GOAL OF THE EXERCISE: Go through the data line by line and count the lines that hold "ordre". Reply with the total only.
** RECORDS FOR PROCESSING follows **
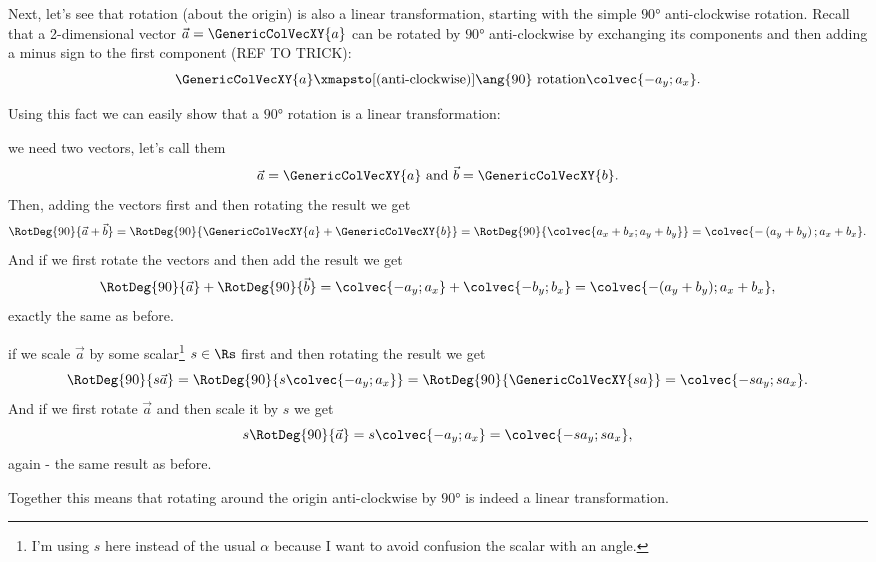 Next, let's see that rotation (about the origin) is also a linear transformation, starting with the simple $\ang{90}$ anti-clockwise rotation. Recall that a 2-dimensional vector $\vec{a}=\GenericColVecXY{a}$ can be rotated by $\ang{90}$ anti-clockwise by exchanging its components and then adding a minus sign to the first component (REF TO TRICK):
\begin{equation*}
	\GenericColVecXY{a} \xmapsto[\text{(anti-clockwise)}]{\ang{90}\ \text{rotation}} \colvec{-a_{y};a_{x}}.
\end{equation*}

Using this fact we can easily show that a $\ang{90}$ rotation is a linear transformation:
\begin{descitemize}
	\item[Additivity] we need two vectors, let's call them $$\vec{a}=\GenericColVecXY{a}\ \text{and}\ \vec{b}=\GenericColVecXY{b}.$$ Then, adding the vectors first and then rotating the result we get
	\begin{equation*}
		\RotDeg{90}{\vec{a}+\vec{b}} = \RotDeg{90}{\GenericColVecXY{a}+\GenericColVecXY{b}}
		= \RotDeg{90}{\colvec{a_{x}+b_{x};a_{y}+b_{y}}}
		= \colvec{-\left(a_{y}+b_{y}\right);a_{x}+b_{x}}.
	\end{equation*}
	And if we first rotate the vectors and then add the result we get
	\begin{equation*}
		\RotDeg{90}{\vec{a}} + \RotDeg{90}{\vec{b}} = \colvec{-a_{y};a_{x}}+\colvec{-b_{y};b_{x}} = \colvec{-(a_{y}+b_{y});a_{x}+b_{x}},
	\end{equation*}
	exactly the same as before.

	\item[Homogeneity] if we scale $\vec{a}$ by some scalar\footnote{I'm using $s$ here instead of the usual $\alpha$ because I want to avoid confusion the scalar with an angle.} $s\in\Rs$ first and then rotating the result we get
	\begin{equation*}
		\RotDeg{90}{s\vec{a}} = \RotDeg{90}{s\colvec{-a_{y};a_{x}}} = \RotDeg{90}{\GenericColVecXY{s a}} = \colvec{-s a_{y};s a_{x}}.
	\end{equation*}
	And if we first rotate $\vec{a}$ and then scale it by $s$ we get
	\begin{equation*}
		s \RotDeg{90}{\vec{a}} = s \colvec{-a_{y};a_{x}} = \colvec{-s a_{y};s a_{x}},
	\end{equation*}
	again - the same result as before.
\end{descitemize}
Together this means that rotating around the origin anti-clockwise by $\ang{90}$ is indeed a linear transformation.

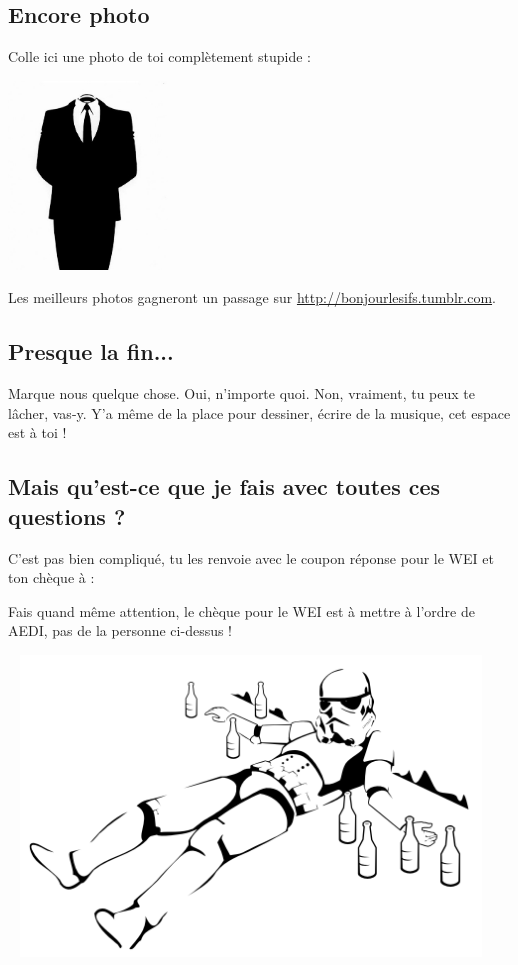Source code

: \subsection*{Encore photo}
Colle ici une photo de toi complètement stupide :
\begin{center}
\includegraphics[height=5cm, angle=120]{images/anonymous.jpg}
\end{center}

Les meilleurs photos gagneront un passage sur
\url{http://bonjourlesifs.tumblr.com}.

\subsection*{Presque la fin...}
Marque nous quelque chose. Oui, n'importe quoi. Non, vraiment, tu peux te
lâcher, vas-y. Y'a même de la place pour dessiner, écrire de la musique, cet
espace est à toi !
\vspace{8cm}
\subsection{Mais qu'est-ce que je fais avec toutes ces questions ?}
C'est pas bien compliqué, tu les renvoie avec le coupon réponse pour le WEI et
ton chèque à :
\adresseCoupon



Fais quand même attention, le chèque pour le WEI est à mettre à l'ordre de AEDI, pas de la personne ci-dessus !

\vfill
\columnbreak
~
\vfill
\hspace{-5cm}
\includegraphics[height=8cm]{images/stormTrooperBourre.png}
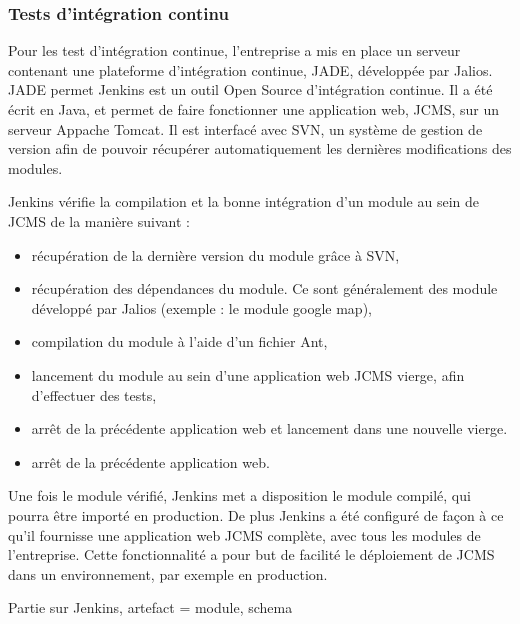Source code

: \documentclass[12pt,a4paper]{article}
\begin{document}
\subsubsection{Tests d'intégration continu}
Pour les test d'intégration continue, l'entreprise a mis en place un serveur contenant une plateforme d'intégration continue, \gls{JADE}, développée par Jalios. \gls{JADE} permet
Jenkins est un outil Open Source d'intégration continue. Il a été écrit en Java, et permet de faire fonctionner une application web, \gls{JCMS}, sur un serveur Appache Tomcat. Il est interfacé avec  \gls{SVN}, un système de gestion de version afin de pouvoir récupérer automatiquement les dernières modifications des modules.\par 
Jenkins vérifie la compilation et la bonne intégration d'un module au sein de \gls{JCMS} de la manière suivant :
\begin{itemize}
\item récupération de la dernière version du module grâce à \gls{SVN},
\item récupération des dépendances du module. Ce sont généralement des module développé par Jalios (exemple : le module google map),
\item compilation du module à l'aide d'un fichier Ant,
\item lancement du module au sein d'une application web \gls{JCMS} vierge, afin d'effectuer des tests,
\item arrêt de la précédente application web et lancement dans une nouvelle vierge.
\item arrêt de la précédente application web.
\end{itemize}\par 
Une fois le module vérifié, Jenkins met a disposition le module compilé, qui pourra être importé en production. De plus Jenkins a été configuré de façon à ce qu'il fournisse une application web \gls{JCMS} complète, avec tous les modules de l'entreprise. Cette fonctionnalité a pour but de facilité le déploiement de \gls{JCMS} dans un environnement, par exemple en production.\par 
\medskip
Partie sur Jenkins, artefact = module, schema

\newpage
\end{document}
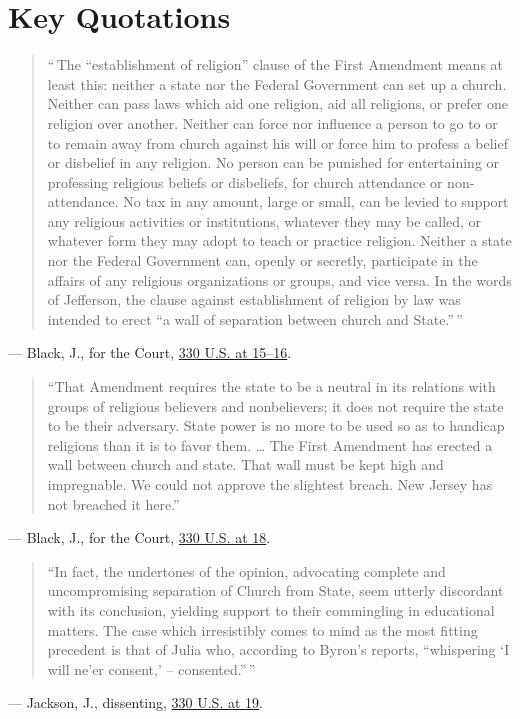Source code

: \documentclass[12pt]{article}
\begin{document}
\section{Key Quotations}
\begin{quote}
``\,The ``establishment of religion'' clause of the First Amendment means at least this: neither a state nor the Federal Government can set up a church. Neither can pass laws which aid one religion, aid all religions, or prefer one religion over another. Neither can force nor influence a person to go to or to remain away from church against his will or force him to profess a belief or disbelief in any religion. No person can be punished for entertaining or professing religious beliefs or disbeliefs, for church attendance or non-attendance. No tax in any amount, large or small, can be levied to support any religious activities or institutions, whatever they may be called, or whatever form they may adopt to teach or practice religion. Neither a state nor the Federal Government can, openly or secretly, participate in the affairs of any religious organizations or groups, and vice versa. In the words of Jefferson, the clause against establishment of religion by law was intended to erect ``a wall of separation between church and State.''\,''
\end{quote}
\noindent --- Black, J., for the Court, \href{https://supreme.justia.com/cases/federal/us/330/1/}{330 U.S. at 15--16}.

\begin{quote}
``That Amendment requires the state to be a neutral in its relations with groups of religious believers and nonbelievers; it does not require the state to be their adversary. State power is no more to be used so as to handicap religions than it is to favor them. \ldots{} The First Amendment has erected a wall between church and state. That wall must be kept high and impregnable. We could not approve the slightest breach. New Jersey has not breached it here.''
\end{quote}
\noindent --- Black, J., for the Court, \href{https://supreme.justia.com/cases/federal/us/330/1/}{330 U.S. at 18}.

\begin{quote}
``In fact, the undertones of the opinion, advocating complete and uncompromising separation of Church from State, seem utterly discordant with its conclusion, yielding support to their commingling in educational matters. The case which irresistibly comes to mind as the most fitting precedent is that of Julia who, according to Byron's reports, ``whispering `I will ne'er consent,' -- consented.''\,''
\end{quote}
\noindent --- Jackson, J., dissenting, \href{https://supreme.justia.com/cases/federal/us/330/1/}{330 U.S. at 19}.
\end{document}
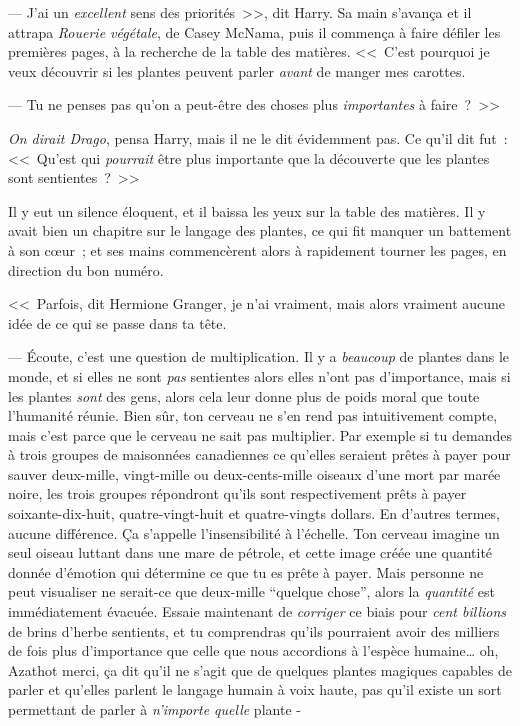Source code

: --- J'ai un \emph{excellent} sens des priorités~>>, dit Harry. Sa main s'avança et il attrapa \emph{Rouerie végétale}, de Casey McNama, puis il commença à faire défiler les premières pages, à la recherche de la table des matières. <<~C'est pourquoi je veux découvrir si les plantes peuvent parler \emph{avant} de manger mes carottes.

--- Tu ne penses pas qu'on a peut-être des choses plus \emph{importantes} à faire~?~>>

\emph{On dirait Drago}, pensa Harry, mais il ne le dit évidemment pas. Ce qu'il dit fut~: <<~Qu'est qui \emph{pourrait} être plus importante que la découverte que les plantes sont sentientes~?~>>

Il y eut un silence éloquent, et il baissa les yeux sur la table des matières. Il y avait bien un chapitre sur le langage des plantes, ce qui fit manquer un battement à son cœur~; et ses mains commencèrent alors à rapidement tourner les pages, en direction du bon numéro.

<<~Parfois, dit Hermione Granger, je n'ai vraiment, mais alors vraiment aucune idée de ce qui se passe dans ta tête.

--- Écoute, c'est une question de multiplication. Il y a \emph{beaucoup} de plantes dans le monde, et si elles ne sont \emph{pas} sentientes alors elles n'ont pas d'importance, mais si les plantes \emph{sont} des gens, alors cela leur donne plus de poids moral que toute l'humanité réunie. Bien sûr, ton cerveau ne s'en rend pas intuitivement compte, mais c'est parce que le cerveau ne sait pas multiplier. Par exemple si tu demandes à trois groupes de maisonnées canadiennes ce qu'elles seraient prêtes à payer pour sauver deux-mille, vingt-mille ou deux-cents-mille oiseaux d'une mort par marée noire, les trois groupes répondront qu'ils sont respectivement prêts à payer soixante-dix-huit, quatre-vingt-huit et quatre-vingts dollars. En d'autres termes, aucune différence. Ça s'appelle l'insensibilité à l'échelle. Ton cerveau imagine un seul oiseau luttant dans une mare de pétrole, et cette image créée une quantité donnée d'émotion qui détermine ce que tu es prête à payer. Mais personne ne peut visualiser ne serait-ce que deux-mille “quelque chose”, alors la \emph{quantité} est immédiatement évacuée. Essaie maintenant de \emph{corriger} ce biais pour \emph{cent billions} de brins d'herbe sentients, et tu comprendras qu'ils pourraient avoir des milliers de fois plus d'importance que celle que nous accordions à l'espèce humaine… oh, Azathot merci, ça dit qu'il ne s'agit que de quelques plantes magiques capables de parler et qu'elles parlent le langage humain à voix haute, pas qu'il existe un sort permettant de parler à \emph{n'importe quelle} plante -

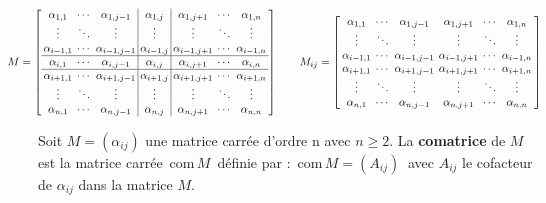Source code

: \(\displaystyle \arraycolsep=0.07cm\def\arraystretch{1}  \hspace{-1cm}M= \left[
\begin{array}{ccc|c|ccc}
     \alpha_{1,1} & \cdots & \alpha_{1,j-1} & \alpha_{1,j} & \alpha_{1,j+1} & \cdots & \alpha_{1,n} \\
     \vdots & \ddots & \vdots & \vdots & \vdots & \ddots & \vdots \\
     \alpha_{i-1,1} & \cdots & \alpha_{i-1,j-1} & \alpha_{i-1,j} & \alpha_{i-1, j+1} & \cdots & \alpha_{i-1, n}\\ \hline
     \alpha_{i,1} & \cdots & \alpha_{i,j-1} & \alpha_{i,j} & \alpha_{i, j+1} & \cdots & \alpha_{i, n} \\ \hline
     \alpha_{i+1,1} & \cdots & \alpha_{i+1,j-1} & \alpha_{i+1,j} & \alpha_{i+1, j+1} & \cdots & \alpha_{i+1, n} \\ 
     \vdots & \ddots & \vdots & \vdots & \vdots & \ddots & \vdots \\
     \alpha_{n,1} & \cdots & \alpha_{n,j-1} & \alpha_{n,j} & \alpha_{n, j+1} & \cdots & \alpha_{n, n}
\end{array}
\right]
\qquad 
M_{ij}= \left[
\begin{array}{cccccc}
     \alpha_{1,1} & \cdots & \alpha_{1,j-1} &  \alpha_{1,j+1} & \cdots & \alpha_{1,n} \\
     \vdots & \ddots & \vdots &  \vdots & \ddots & \vdots \\
     \alpha_{i-1,1} & \cdots & \alpha_{i-1,j-1} & \alpha_{i-1, j+1} & \cdots & \alpha_{i-1, n}\\
     \alpha_{i+1,1} & \cdots & \alpha_{i+1,j-1} &  \alpha_{i+1, j+1} & \cdots & \alpha_{i+1, n} \\
     \vdots & \ddots & \vdots &  \vdots & \ddots & \vdots \\
     \alpha_{n,1} & \cdots & \alpha_{n,j-1} & \alpha_{n, j+1} & \cdots & \alpha_{n, n}
\end{array}
\right]
\)

\vspace{1.3cm}

Soit \(M=(\alpha_{ij})\) une matrice carrée d'ordre n avec \(n\geq 2\). La  \textbf{comatrice} de \(M\) est la matrice carrée\, com\(\,M\)\, définie par :\, com\(\,M=(A_{ij})\ \) avec \(A_{ij}\) le cofacteur de \(\alpha_{ij}\) dans la matrice \(M\).

\newpage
** End of RECORDS FOR PROCESSING **
ANSWER SPACE: 2